:: Dataset content

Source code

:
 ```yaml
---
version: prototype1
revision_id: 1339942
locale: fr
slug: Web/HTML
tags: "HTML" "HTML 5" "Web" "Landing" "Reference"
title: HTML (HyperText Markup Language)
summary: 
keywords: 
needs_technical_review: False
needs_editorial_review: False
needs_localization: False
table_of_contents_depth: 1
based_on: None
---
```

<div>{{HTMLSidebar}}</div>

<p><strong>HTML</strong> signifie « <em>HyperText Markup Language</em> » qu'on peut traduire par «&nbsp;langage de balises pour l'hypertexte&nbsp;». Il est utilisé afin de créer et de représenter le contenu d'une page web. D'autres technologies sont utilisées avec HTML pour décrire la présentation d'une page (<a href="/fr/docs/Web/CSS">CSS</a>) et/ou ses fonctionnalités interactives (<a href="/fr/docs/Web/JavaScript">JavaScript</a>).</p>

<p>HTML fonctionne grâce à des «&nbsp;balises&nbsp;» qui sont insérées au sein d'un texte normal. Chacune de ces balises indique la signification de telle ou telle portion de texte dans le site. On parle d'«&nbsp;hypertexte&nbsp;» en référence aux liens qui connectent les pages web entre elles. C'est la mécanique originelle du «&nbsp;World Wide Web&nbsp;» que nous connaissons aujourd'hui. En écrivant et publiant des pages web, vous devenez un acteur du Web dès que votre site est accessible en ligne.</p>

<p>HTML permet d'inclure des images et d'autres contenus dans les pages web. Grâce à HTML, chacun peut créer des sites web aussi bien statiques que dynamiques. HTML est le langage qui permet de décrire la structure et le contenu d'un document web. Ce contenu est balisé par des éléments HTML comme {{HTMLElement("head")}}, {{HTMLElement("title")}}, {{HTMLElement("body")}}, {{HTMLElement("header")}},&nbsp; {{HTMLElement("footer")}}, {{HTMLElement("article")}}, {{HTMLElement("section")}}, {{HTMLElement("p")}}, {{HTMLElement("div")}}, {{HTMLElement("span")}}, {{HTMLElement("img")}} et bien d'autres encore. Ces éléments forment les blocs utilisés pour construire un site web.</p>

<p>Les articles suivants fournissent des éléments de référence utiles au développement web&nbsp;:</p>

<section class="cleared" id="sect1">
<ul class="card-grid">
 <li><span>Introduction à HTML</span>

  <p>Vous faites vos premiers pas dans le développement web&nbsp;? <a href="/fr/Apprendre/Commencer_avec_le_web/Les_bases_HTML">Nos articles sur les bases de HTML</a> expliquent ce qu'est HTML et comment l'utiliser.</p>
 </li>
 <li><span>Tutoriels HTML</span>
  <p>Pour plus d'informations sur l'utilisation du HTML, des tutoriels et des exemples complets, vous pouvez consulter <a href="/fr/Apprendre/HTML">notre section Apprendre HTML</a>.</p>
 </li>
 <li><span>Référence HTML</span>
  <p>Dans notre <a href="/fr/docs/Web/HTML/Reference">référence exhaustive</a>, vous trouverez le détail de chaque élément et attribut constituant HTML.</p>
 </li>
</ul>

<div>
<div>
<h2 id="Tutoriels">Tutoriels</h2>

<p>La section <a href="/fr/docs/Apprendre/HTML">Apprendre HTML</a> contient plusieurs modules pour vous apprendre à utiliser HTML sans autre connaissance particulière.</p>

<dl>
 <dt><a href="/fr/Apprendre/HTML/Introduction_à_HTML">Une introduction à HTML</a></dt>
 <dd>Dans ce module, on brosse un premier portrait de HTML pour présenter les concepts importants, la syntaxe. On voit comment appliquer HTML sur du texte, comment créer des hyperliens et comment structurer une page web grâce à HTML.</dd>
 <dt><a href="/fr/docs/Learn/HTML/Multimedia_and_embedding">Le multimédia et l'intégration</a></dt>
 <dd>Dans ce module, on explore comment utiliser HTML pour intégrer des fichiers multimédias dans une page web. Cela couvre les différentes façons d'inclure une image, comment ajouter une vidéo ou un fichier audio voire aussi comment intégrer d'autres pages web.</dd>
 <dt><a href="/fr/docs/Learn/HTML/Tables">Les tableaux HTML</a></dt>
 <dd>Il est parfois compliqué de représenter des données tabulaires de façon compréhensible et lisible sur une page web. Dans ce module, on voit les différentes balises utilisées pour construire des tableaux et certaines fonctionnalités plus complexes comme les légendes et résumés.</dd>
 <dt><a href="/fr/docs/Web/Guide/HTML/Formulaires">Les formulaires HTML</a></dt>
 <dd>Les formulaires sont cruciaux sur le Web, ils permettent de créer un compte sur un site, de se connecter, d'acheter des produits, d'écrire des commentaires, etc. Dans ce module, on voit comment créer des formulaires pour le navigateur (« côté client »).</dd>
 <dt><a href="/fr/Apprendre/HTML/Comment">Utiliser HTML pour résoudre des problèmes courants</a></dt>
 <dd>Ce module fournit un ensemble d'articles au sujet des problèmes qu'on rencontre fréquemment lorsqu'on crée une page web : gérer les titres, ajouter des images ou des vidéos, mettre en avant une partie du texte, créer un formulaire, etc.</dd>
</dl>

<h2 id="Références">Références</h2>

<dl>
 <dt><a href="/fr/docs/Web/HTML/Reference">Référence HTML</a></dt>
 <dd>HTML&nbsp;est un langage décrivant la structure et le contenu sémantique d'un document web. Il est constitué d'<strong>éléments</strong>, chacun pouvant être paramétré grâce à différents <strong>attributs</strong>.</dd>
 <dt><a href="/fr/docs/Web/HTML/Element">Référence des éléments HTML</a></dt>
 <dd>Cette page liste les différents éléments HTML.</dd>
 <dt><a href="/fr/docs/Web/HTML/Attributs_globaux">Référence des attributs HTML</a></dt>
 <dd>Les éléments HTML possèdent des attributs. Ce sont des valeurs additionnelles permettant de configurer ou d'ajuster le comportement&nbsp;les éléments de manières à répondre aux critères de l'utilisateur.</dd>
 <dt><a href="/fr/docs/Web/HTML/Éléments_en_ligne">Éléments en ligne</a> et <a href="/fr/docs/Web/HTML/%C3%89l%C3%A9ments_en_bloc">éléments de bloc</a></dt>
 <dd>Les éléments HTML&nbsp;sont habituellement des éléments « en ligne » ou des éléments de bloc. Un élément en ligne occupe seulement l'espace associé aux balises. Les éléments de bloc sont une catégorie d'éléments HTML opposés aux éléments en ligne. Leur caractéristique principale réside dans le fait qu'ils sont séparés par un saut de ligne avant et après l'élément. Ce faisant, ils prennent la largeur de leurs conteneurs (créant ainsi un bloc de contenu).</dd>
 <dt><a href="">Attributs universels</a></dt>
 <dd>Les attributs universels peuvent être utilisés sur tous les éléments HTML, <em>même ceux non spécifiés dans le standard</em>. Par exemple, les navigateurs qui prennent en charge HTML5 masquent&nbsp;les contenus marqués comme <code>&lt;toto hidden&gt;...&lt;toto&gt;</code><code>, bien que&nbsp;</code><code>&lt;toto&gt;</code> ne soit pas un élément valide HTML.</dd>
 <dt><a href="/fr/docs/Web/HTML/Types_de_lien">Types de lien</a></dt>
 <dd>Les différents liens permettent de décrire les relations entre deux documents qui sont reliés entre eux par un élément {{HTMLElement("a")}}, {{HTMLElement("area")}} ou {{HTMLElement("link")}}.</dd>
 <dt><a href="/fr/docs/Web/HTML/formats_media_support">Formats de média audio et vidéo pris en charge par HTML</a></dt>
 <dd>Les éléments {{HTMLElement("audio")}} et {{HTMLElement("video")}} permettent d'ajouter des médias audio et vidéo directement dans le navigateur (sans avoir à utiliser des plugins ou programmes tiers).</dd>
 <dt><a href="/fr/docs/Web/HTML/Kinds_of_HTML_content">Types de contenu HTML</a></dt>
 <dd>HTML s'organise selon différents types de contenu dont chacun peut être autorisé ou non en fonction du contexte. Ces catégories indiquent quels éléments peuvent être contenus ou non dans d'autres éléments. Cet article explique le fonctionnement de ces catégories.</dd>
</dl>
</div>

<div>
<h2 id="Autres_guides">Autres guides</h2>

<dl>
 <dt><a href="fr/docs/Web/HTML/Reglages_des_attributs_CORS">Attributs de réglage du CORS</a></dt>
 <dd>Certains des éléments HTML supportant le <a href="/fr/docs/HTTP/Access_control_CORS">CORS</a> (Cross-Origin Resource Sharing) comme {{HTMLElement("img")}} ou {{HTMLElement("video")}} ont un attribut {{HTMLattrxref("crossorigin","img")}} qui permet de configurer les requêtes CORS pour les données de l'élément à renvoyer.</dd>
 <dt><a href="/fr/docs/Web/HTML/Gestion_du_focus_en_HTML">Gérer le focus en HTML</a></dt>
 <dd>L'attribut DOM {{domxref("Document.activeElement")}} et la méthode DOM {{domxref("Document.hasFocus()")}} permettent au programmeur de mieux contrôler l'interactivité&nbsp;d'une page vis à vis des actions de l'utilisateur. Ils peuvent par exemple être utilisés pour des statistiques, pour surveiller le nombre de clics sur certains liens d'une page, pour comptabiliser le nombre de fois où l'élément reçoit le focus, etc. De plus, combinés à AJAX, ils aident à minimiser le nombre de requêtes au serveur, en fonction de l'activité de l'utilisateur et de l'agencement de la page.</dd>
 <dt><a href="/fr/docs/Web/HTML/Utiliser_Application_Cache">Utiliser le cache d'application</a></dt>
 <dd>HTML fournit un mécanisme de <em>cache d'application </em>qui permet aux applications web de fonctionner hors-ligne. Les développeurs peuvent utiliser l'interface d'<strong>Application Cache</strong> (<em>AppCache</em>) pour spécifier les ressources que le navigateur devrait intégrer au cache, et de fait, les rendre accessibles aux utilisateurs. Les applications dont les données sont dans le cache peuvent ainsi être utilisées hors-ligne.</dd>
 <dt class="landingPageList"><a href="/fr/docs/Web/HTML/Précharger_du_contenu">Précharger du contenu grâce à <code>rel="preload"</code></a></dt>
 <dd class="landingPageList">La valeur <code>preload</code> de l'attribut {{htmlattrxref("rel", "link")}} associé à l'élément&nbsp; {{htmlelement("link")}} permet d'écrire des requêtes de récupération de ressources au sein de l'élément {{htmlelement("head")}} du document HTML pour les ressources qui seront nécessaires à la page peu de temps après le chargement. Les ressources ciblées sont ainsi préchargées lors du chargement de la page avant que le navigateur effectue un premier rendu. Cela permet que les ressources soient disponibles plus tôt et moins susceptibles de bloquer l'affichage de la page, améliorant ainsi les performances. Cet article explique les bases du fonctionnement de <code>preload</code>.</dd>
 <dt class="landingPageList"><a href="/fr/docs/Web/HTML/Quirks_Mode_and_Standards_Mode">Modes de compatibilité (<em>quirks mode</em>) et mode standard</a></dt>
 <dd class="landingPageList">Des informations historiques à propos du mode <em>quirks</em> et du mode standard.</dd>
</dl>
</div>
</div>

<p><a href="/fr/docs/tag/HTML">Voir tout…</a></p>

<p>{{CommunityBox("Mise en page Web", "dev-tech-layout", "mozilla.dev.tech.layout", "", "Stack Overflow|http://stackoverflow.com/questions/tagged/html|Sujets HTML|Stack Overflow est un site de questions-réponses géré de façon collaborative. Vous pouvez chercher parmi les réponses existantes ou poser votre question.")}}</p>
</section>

::::

**What this task involves:** Please give back, exactly as it stands above, the stretch from the line with "des problèmes courants</a></dt>" through the line with "en ligne</a> et", and no line outside it.

**Output of the task:**
 <dt><a href="/fr/Apprendre/HTML/Comment">Utiliser HTML pour résoudre des problèmes courants</a></dt>
 <dd>Ce module fournit un ensemble d'articles au sujet des problèmes qu'on rencontre fréquemment lorsqu'on crée une page web : gérer les titres, ajouter des images ou des vidéos, mettre en avant une partie du texte, créer un formulaire, etc.</dd>
</dl>

<h2 id="Références">Références</h2>

<dl>
 <dt><a href="/fr/docs/Web/HTML/Reference">Référence HTML</a></dt>
 <dd>HTML&nbsp;est un langage décrivant la structure et le contenu sémantique d'un document web. Il est constitué d'<strong>éléments</strong>, chacun pouvant être paramétré grâce à différents <strong>attributs</strong>.</dd>
 <dt><a href="/fr/docs/Web/HTML/Element">Référence des éléments HTML</a></dt>
 <dd>Cette page liste les différents éléments HTML.</dd>
 <dt><a href="/fr/docs/Web/HTML/Attributs_globaux">Référence des attributs HTML</a></dt>
 <dd>Les éléments HTML possèdent des attributs. Ce sont des valeurs additionnelles permettant de configurer ou d'ajuster le comportement&nbsp;les éléments de manières à répondre aux critères de l'utilisateur.</dd>
 <dt><a href="/fr/docs/Web/HTML/Éléments_en_ligne">Éléments en ligne</a> et <a href="/fr/docs/Web/HTML/%C3%89l%C3%A9ments_en_bloc">éléments de bloc</a></dt>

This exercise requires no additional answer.